Like if we're advertising on Google and we're picking search terms, like are people searching for desk lamps, right?
And maybe they are, right?
And like in our case, these herbal cleansing detoxification kits, there was a ton of people on Google searching for this stuff.
And that was really just a, it was a stroke of luck for us that that happened to exist in like a right place at right time kind of moment.
And then we just put those ads and it was incredible like year after year that just this stream of traffic came from it.
If you go into like a Facebook and you want to put ads, now you don't have people searching for things that they want.

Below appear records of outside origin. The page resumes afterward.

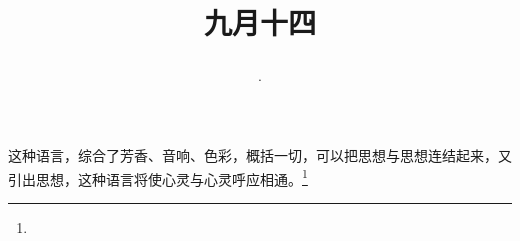 \title{\date[d=16,m=10,y=2024][year:cn-y,年,month:cn,day:cn,日,·,weekday]·九月十四 }
这种语言，综合了芳香、音响、色彩，概括一切，可以把思想与思想连结起来，又引出思想，这种语言将使心灵与心灵呼应相通。\footnote{ }

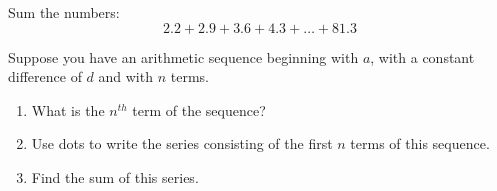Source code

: \begin{prob}
Sum the numbers:
\[
2.2 + 2.9 + 3.6 + 4.3 + \dots + 81.3
\]
\end{prob}


\begin{prob}
Suppose you have an arithmetic sequence beginning with $a$, with a constant difference of $d$ and with $n$ terms.  
\begin{enumerate}
\item What is the $n^{th}$ term of the sequence?  
\item Use dots to write the series consisting of the first $n$ terms of this sequence.
\item Find the sum of this series.  
\end{enumerate}
\end{prob}


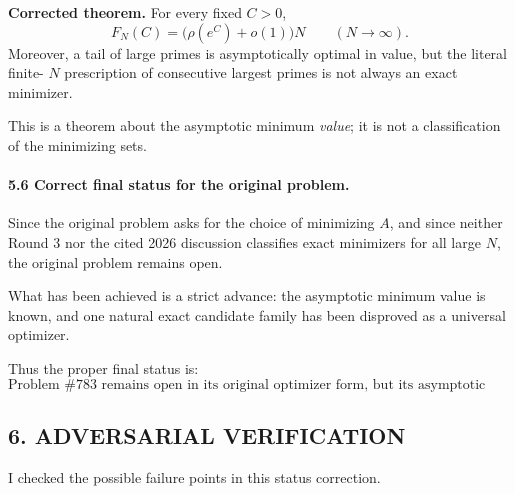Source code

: \medskip

\noindent\textbf{Corrected theorem.}
For every fixed $C>0$,
\[
F_N(C)=\bigl(\rho(e^C)+o(1)\bigr)N
\qquad (N\to\infty).
\]
Moreover, a tail of large primes is asymptotically optimal in value, but the literal finite-
$N$ prescription of consecutive largest primes is not always an exact minimizer.

\medskip

This is a theorem about the asymptotic minimum \emph{value}; it is not a classification of the minimizing sets.

\paragraph{5.6 Correct final status for the original problem.}

Since the original problem asks for the choice of minimizing $A$, and since neither Round 3 nor the cited 2026 discussion classifies exact minimizers for all large $N$, the original problem remains open.

What has been achieved is a strict advance: the asymptotic minimum value is known, and one natural exact candidate family has been disproved as a universal optimizer.

Thus the proper final status is:
\[
\boxed{\text{Problem \#783 remains open in its original optimizer form, but its asymptotic value problem is solved.}}
\]

\subsection*{6. ADVERSARIAL VERIFICATION}

I checked the possible failure points in this status correction.

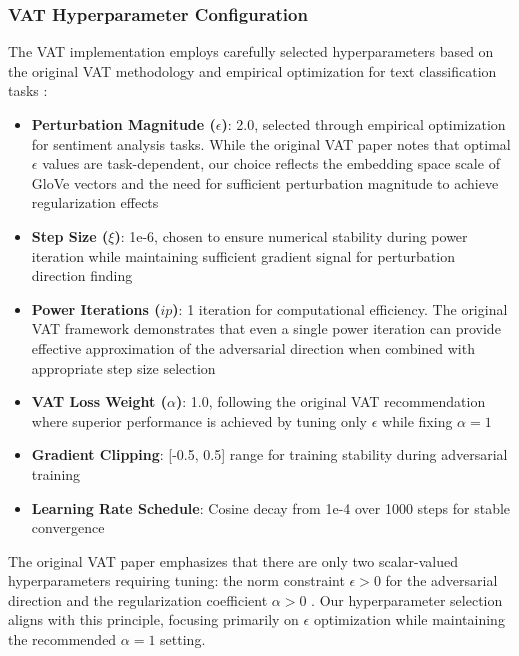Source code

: \documentclass[../main.tex]{subfiles}
\begin{document}
\subsubsection{VAT Hyperparameter Configuration}

The VAT implementation employs carefully selected hyperparameters based on the original VAT methodology and empirical optimization for text classification tasks \cite{miyato2017virtual}:

\begin{itemize}
\item \textbf{Perturbation Magnitude ($\epsilon$)}: 2.0, selected through empirical optimization for sentiment analysis tasks. While the original VAT paper notes that optimal $\epsilon$ values are task-dependent, our choice reflects the embedding space scale of GloVe vectors and the need for sufficient perturbation magnitude to achieve regularization effects \cite{miyato2017virtual}
\item \textbf{Step Size ($\xi$)}: 1e-6, chosen to ensure numerical stability during power iteration while maintaining sufficient gradient signal for perturbation direction finding \cite{miyato2017virtual}
\item \textbf{Power Iterations ($ip$)}: 1 iteration for computational efficiency. The original VAT framework demonstrates that even a single power iteration can provide effective approximation of the adversarial direction when combined with appropriate step size selection \cite{miyato2017virtual}
\item \textbf{VAT Loss Weight ($\alpha$)}: 1.0, following the original VAT recommendation where superior performance is achieved by tuning only $\epsilon$ while fixing $\alpha=1$ \cite{miyato2017virtual}
\item \textbf{Gradient Clipping}: [-0.5, 0.5] range for training stability during adversarial training
\item \textbf{Learning Rate Schedule}: Cosine decay from 1e-4 over 1000 steps for stable convergence
\end{itemize}

The original VAT paper emphasizes that there are only two scalar-valued hyperparameters requiring tuning: the norm constraint $\epsilon > 0$ for the adversarial direction and the regularization coefficient $\alpha > 0$ \cite{miyato2017virtual}. Our hyperparameter selection aligns with this principle, focusing primarily on $\epsilon$ optimization while maintaining the recommended $\alpha=1$ setting.
\end{document}
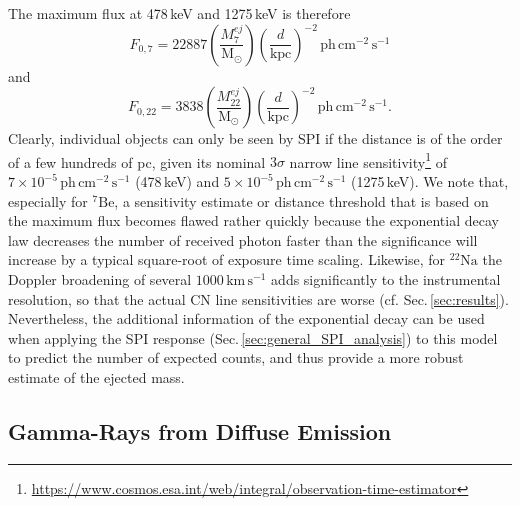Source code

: \documentclass{aa}
\newcommand{\mrm}[1]{\mathrm{#1}}
\newcommand{\nuc}[2]{$\mrm{^{#2}#1}$}
\begin{document}
%
The maximum flux at 478\,keV and 1275\,keV is therefore
%
\begin{equation}
F_{0,7} = 22887 \left( \frac{M_7^{ej}}{\mrm{M_{\odot}}} \right) \left( \frac{d}{\mrm{kpc}} \right)^{-2}\,\mrm{ph\,cm^{-2}\,s^{-1}}
\label{eq:flux_ps_7}
\end{equation}
%
\noindent and
%
\begin{equation}
F_{0,22} = 3838 \left( \frac{M_{22}^{ej}}{\mrm{M_{\odot}}} \right) \left( \frac{d}{\mrm{kpc}} \right)^{-2}\,\mrm{ph\,cm^{-2}\,s^{-1}}\mrm{.}
\label{eq:flux_ps_22}
\end{equation}
%
Clearly, individual objects can only be seen by SPI if the distance is of the order of a few hundreds of pc, given its nominal $3\sigma$ narrow line sensitivity\footnote{\url{https://www.cosmos.esa.int/web/integral/observation-time-estimator}} of $7 \times 10^{-5}\,\mrm{ph\,cm^{-2}\,s^{-1}}$ (478\,keV) and $5 \times 10^{-5}\,\mrm{ph\,cm^{-2}\,s^{-1}}$ (1275\,keV).
%
We note that, especially for \nuc{Be}{7}, a sensitivity estimate or distance threshold that is based on the maximum flux becomes flawed rather quickly because the exponential decay law decreases the number of received photon faster than the significance will increase by a typical square-root of exposure time scaling.
%
Likewise, for \nuc{Na}{22} the Doppler broadening of several $1000\,\mrm{km\,s^{-1}}$ adds significantly to the instrumental resolution, so that the actual CN line sensitivities are worse (cf. Sec.\,\ref{sec:results}).
%
Nevertheless, the additional information of the exponential decay can be used when applying the SPI response (Sec.\,\ref{sec:general_SPI_analysis}) to this model to predict the number of expected counts, and thus provide a more robust estimate of the ejected mass.


\subsection{Gamma-Rays from Diffuse Emission}\label{sec:diffuse_emission}
\end{document}
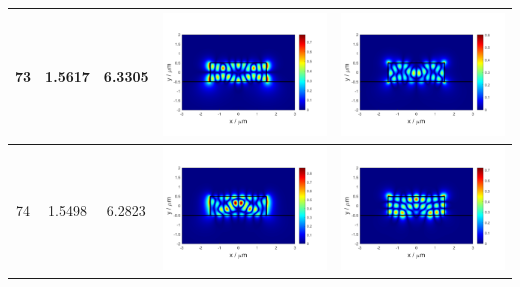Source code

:\documentclass{assignment}
\begin{document}
\begin{sol}
\begin{itemize}
\begin{longtable}[c]{|c|c|c|c|c|}
            73 & 1.5617 & 6.3305 & \includegraphics[width=.3\columnwidth]{Assignment-2-mode-73-Ex.png} & \includegraphics[width=.3\columnwidth]{Assignment-2-mode-73-Ey.png} \\ \hline
            74 & 1.5498 & 6.2823 & \includegraphics[width=.3\columnwidth]{Assignment-2-mode-74-Ex.png} & \includegraphics[width=.3\columnwidth]{Assignment-2-mode-74-Ey.png} \\ \hline
        \end{longtable}
    \end{itemize}
\end{sol}
\end{document}
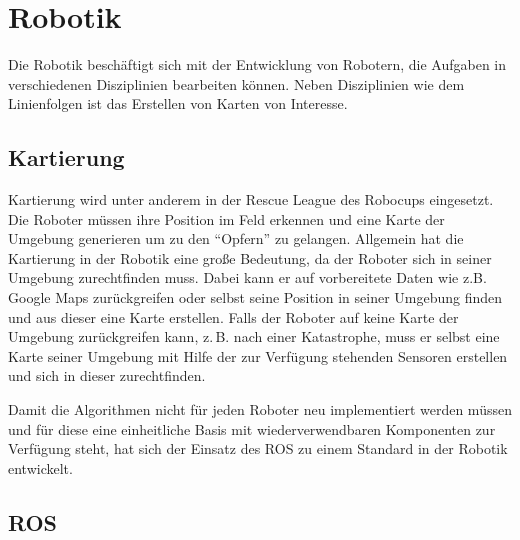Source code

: \chapter{Robotik} %
\label{cha:robotik}

Die Robotik beschäftigt sich mit der Entwicklung von Robotern, die Aufgaben in verschiedenen Disziplinien bearbeiten können. Neben Disziplinien wie dem Li\-nien\-folgen ist das Erstellen von Karten von Interesse.

\section{Kartierung} %
\label{sec:kartierung}

Kartierung wird unter anderem in der Rescue League des Robocups eingesetzt. Die Roboter müssen ihre Position im Feld erkennen und eine Karte der Umgebung generieren um zu den \enquote{Opfern} zu gelangen. Allgemein hat die Kartierung in der Robotik eine große Bedeutung, da der Roboter sich in seiner Umgebung zurechtfinden muss. Dabei kann er auf vorbereitete Daten wie z.B. Google Maps zurückgreifen oder selbst seine Position in seiner Umgebung finden und aus dieser eine Karte erstellen. Falls der Roboter auf keine Karte der Umgebung zurückgreifen kann, z.\,B. nach einer Katastrophe, muss er selbst eine Karte seiner Umgebung mit Hilfe der zur Verfügung stehenden Sensoren erstellen und sich in dieser zurechtfinden.\par
Damit die Algorithmen nicht für jeden Roboter neu implementiert werden müssen und für diese eine einheitliche Basis mit wiederverwendbaren Komponenten zur Verfügung steht, hat sich der Einsatz des \ac{ROS} zu einem Standard in der Robotik entwickelt.


\section{ROS} %
\label{sec:ros}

Now you're trying to like pick demographics, like I want to target this group based on whatever their characteristics are and now I'm going to show ads to them and then maybe they respond or they don't, right?
But the traffic comes to our site, converts or doesn't convert.
And then if we're successful, now we're doing a lot of that.
And let's say we have some millions or tens or hundreds of millions of dollars of revenue coming in.
And now it's a whole different story, right?
Now it's all about optimization because now we try something and it's like a little drop in the bucket.
Like that's all we can make is little drops in the bucket and the drops in the bucket add up over time.
But if we don't have a controlled way to understand them, we can't.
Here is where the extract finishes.